> _What you have to do_
Nothing other than the lines from the one containing "Base at complex.jl:287" through the last line of the data below should be output, each reproduced exactly.

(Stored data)
= = = = = = =
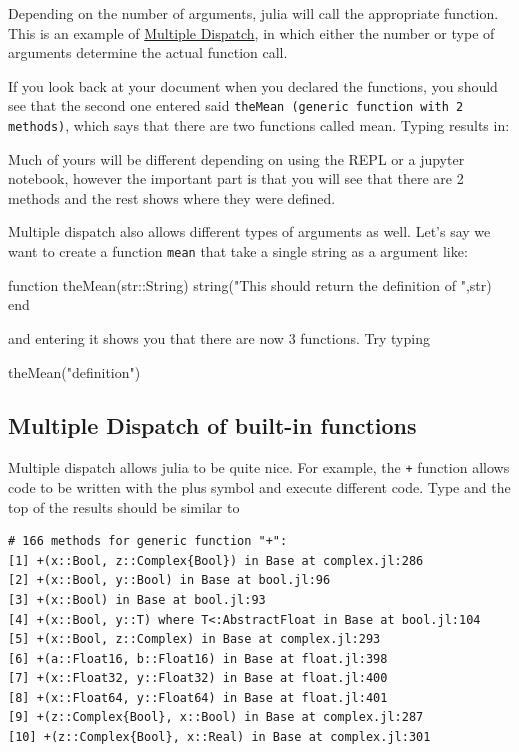Depending on the number of arguments, julia will call the appropriate function. This is an example of
\href{https://en.wikipedia.org/wiki/Multiple_dispatch}{Multiple Dispatch}, in which either the number or type of arguments determine the actual function call.

If you look back at your document when you declared the functions, you should see that the second one entered said \verb!theMean (generic function with 2 methods)!, which says that there are two functions called mean. Typing  results in:  \printpythontex[verbatim]

Much of yours will be different depending on using the REPL or a jupyter notebook, however the important part is that you will see that there are 2 methods and the rest shows where they were defined.  

Multiple dispatch also allows different types of arguments as well. Let's say we want to create a function \texttt{mean} that take a single string as a argument like:

\begin{jlblock}[functions]
function theMean(str::String)
  string("This should return the definition of ",str)
end
\end{jlblock}
%
and entering it shows you that there are now 3 functions. Try typing
\begin{jlblock}[functions]
theMean("definition")
\end{jlblock}

\subsection{Multiple Dispatch of built-in functions}

Multiple dispatch allows julia to be quite nice.  For example, the \texttt{+} function allows code to be written with the plus symbol and execute different code.  Type  and the top of the results should be similar to 
\begin{Verbatim}
# 166 methods for generic function "+":
[1] +(x::Bool, z::Complex{Bool}) in Base at complex.jl:286
[2] +(x::Bool, y::Bool) in Base at bool.jl:96
[3] +(x::Bool) in Base at bool.jl:93
[4] +(x::Bool, y::T) where T<:AbstractFloat in Base at bool.jl:104
[5] +(x::Bool, z::Complex) in Base at complex.jl:293
[6] +(a::Float16, b::Float16) in Base at float.jl:398
[7] +(x::Float32, y::Float32) in Base at float.jl:400
[8] +(x::Float64, y::Float64) in Base at float.jl:401
[9] +(z::Complex{Bool}, x::Bool) in Base at complex.jl:287
[10] +(z::Complex{Bool}, x::Real) in Base at complex.jl:301
\end{Verbatim}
= = = = = = =
> _Answer section_
[9] +(z::Complex{Bool}, x::Bool) in Base at complex.jl:287
[10] +(z::Complex{Bool}, x::Real) in Base at complex.jl:301
\end{Verbatim}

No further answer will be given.